Assignment
Of the lines below, copy those that hold the word "needed".

──────── Information shown

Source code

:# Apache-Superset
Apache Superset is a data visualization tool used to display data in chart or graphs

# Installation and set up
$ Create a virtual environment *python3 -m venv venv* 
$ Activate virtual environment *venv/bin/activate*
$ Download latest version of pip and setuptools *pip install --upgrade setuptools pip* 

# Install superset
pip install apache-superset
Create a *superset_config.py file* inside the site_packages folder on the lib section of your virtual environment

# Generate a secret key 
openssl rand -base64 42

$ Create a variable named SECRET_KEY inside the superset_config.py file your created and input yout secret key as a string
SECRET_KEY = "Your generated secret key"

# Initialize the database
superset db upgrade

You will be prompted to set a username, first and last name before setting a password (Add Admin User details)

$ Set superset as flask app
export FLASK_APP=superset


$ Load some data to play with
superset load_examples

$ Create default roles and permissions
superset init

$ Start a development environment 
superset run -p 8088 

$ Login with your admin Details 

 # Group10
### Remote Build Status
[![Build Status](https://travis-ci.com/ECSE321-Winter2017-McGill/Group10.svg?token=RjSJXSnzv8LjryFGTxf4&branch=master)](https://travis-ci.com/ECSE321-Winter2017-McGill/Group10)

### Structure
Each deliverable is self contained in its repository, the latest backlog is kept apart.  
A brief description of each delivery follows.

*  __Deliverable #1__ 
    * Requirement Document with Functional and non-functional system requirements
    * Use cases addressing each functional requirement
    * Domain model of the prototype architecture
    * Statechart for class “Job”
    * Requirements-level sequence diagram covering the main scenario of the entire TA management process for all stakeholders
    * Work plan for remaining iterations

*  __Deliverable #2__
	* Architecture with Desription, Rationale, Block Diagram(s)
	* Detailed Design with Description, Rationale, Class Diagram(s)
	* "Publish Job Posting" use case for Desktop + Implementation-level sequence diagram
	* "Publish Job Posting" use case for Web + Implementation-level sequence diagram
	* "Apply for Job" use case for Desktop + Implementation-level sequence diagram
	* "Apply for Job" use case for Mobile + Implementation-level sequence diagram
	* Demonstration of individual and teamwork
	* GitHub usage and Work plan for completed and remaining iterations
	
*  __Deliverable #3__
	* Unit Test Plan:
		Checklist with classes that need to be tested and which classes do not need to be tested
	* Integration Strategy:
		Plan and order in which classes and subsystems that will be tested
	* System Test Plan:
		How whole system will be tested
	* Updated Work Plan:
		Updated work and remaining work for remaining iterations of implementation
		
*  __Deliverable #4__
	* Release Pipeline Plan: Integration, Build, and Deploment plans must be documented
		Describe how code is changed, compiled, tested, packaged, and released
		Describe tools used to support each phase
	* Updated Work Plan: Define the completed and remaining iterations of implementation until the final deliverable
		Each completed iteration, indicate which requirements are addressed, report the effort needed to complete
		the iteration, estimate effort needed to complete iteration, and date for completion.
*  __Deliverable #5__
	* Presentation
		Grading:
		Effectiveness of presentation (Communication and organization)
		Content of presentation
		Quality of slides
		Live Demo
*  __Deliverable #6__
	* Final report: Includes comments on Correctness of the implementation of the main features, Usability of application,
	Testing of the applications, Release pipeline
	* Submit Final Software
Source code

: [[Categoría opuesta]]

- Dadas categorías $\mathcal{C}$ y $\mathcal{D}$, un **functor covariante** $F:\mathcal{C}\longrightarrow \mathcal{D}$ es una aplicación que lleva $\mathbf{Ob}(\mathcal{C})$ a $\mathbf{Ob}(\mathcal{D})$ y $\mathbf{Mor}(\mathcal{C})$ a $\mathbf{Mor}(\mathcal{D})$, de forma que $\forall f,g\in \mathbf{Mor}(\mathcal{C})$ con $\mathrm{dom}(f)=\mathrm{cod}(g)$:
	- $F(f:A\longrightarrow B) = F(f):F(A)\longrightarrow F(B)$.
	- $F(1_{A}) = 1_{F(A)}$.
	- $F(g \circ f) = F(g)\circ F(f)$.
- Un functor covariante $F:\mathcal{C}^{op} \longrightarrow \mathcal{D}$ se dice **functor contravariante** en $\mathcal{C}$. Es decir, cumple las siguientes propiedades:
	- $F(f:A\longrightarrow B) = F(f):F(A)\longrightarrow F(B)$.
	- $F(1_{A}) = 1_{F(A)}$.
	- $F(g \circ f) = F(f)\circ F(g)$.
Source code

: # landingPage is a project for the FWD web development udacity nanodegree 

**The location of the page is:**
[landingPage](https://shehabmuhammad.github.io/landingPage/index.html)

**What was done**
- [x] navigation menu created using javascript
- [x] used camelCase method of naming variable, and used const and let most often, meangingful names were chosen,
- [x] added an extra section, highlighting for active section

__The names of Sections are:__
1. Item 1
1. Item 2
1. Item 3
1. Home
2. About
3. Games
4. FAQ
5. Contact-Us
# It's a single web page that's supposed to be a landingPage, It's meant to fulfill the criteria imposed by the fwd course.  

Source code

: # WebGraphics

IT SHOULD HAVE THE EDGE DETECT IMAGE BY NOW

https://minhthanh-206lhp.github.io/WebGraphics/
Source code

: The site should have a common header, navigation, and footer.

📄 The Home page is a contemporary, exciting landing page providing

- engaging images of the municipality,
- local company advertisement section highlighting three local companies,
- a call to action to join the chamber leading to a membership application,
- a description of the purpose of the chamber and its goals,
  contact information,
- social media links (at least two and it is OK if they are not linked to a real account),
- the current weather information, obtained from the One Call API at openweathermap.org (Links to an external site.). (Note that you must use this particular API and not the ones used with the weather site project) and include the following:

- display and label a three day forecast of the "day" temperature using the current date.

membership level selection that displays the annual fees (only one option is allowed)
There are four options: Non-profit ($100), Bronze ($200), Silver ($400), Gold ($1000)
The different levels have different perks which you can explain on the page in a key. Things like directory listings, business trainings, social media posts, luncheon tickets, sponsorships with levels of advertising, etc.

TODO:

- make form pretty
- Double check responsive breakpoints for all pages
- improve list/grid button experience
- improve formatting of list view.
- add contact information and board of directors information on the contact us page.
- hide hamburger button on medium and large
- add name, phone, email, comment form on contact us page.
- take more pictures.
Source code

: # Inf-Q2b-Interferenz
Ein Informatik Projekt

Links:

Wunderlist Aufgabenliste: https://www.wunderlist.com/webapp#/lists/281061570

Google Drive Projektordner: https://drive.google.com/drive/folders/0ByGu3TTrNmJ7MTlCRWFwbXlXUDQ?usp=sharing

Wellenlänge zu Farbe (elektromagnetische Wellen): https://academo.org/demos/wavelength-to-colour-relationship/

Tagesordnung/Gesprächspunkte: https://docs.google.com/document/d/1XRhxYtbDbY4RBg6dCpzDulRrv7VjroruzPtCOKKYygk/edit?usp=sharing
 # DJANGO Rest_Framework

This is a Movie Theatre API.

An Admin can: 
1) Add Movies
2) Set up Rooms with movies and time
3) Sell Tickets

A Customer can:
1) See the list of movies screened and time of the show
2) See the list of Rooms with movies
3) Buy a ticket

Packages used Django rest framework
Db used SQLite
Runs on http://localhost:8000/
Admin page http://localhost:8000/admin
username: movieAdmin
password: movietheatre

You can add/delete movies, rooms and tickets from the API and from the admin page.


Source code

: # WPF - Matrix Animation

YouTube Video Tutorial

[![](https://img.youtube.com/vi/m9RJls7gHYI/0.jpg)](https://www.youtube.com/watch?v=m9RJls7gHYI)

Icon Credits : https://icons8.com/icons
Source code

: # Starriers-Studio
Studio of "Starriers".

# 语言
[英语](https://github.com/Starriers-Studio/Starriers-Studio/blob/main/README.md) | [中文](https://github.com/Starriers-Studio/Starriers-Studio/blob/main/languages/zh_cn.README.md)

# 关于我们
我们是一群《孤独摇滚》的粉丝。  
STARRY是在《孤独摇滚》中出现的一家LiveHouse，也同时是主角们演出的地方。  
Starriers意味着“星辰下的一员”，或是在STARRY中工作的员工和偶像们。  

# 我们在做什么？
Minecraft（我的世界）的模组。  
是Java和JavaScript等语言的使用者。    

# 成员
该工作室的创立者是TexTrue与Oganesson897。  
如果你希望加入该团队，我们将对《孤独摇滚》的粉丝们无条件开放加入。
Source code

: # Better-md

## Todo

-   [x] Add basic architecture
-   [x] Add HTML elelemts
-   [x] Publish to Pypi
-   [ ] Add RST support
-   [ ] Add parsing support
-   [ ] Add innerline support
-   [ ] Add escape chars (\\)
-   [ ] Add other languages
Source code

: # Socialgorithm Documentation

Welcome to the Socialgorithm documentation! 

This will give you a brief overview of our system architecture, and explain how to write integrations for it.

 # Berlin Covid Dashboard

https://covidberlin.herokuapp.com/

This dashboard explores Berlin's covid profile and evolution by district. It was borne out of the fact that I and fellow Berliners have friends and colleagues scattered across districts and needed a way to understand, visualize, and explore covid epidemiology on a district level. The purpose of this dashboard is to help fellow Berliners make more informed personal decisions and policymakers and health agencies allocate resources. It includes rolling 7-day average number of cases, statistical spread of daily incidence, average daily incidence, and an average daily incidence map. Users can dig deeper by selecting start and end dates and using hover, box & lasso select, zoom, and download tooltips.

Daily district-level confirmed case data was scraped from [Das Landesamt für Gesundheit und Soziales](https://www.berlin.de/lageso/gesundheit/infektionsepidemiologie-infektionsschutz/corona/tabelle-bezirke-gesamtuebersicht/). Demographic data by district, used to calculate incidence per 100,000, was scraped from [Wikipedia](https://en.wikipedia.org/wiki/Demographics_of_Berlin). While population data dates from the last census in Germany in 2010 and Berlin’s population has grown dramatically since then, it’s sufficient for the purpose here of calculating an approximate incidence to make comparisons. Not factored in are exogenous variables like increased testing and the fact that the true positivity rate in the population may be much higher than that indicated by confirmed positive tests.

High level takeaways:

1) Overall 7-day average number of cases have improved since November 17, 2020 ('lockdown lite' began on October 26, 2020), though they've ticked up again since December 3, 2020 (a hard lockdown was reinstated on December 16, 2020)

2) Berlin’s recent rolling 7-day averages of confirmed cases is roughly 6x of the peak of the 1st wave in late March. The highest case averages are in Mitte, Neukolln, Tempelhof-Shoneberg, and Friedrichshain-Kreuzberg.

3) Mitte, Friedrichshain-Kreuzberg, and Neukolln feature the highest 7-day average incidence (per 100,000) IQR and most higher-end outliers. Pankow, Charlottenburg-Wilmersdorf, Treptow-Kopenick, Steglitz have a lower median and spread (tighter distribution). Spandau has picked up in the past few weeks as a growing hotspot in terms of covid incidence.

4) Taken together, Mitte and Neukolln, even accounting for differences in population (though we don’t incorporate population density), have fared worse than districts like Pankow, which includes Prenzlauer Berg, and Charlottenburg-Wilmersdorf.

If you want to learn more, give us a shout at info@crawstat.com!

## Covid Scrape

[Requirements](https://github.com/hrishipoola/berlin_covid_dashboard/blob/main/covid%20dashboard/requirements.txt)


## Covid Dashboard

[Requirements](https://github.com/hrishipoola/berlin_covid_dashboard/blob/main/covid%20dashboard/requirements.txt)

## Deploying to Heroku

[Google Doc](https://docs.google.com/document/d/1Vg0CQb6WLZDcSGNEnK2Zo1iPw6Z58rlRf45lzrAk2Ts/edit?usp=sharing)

────────────────

Exercise output
		Each completed iteration, indicate which requirements are addressed, report the effort needed to complete
		the iteration, estimate effort needed to complete iteration, and date for completion.
This dashboard explores Berlin's covid profile and evolution by district. It was borne out of the fact that I and fellow Berliners have friends and colleagues scattered across districts and needed a way to understand, visualize, and explore covid epidemiology on a district level. The purpose of this dashboard is to help fellow Berliners make more informed personal decisions and policymakers and health agencies allocate resources. It includes rolling 7-day average number of cases, statistical spread of daily incidence, average daily incidence, and an average daily incidence map. Users can dig deeper by selecting start and end dates and using hover, box & lasso select, zoom, and download tooltips.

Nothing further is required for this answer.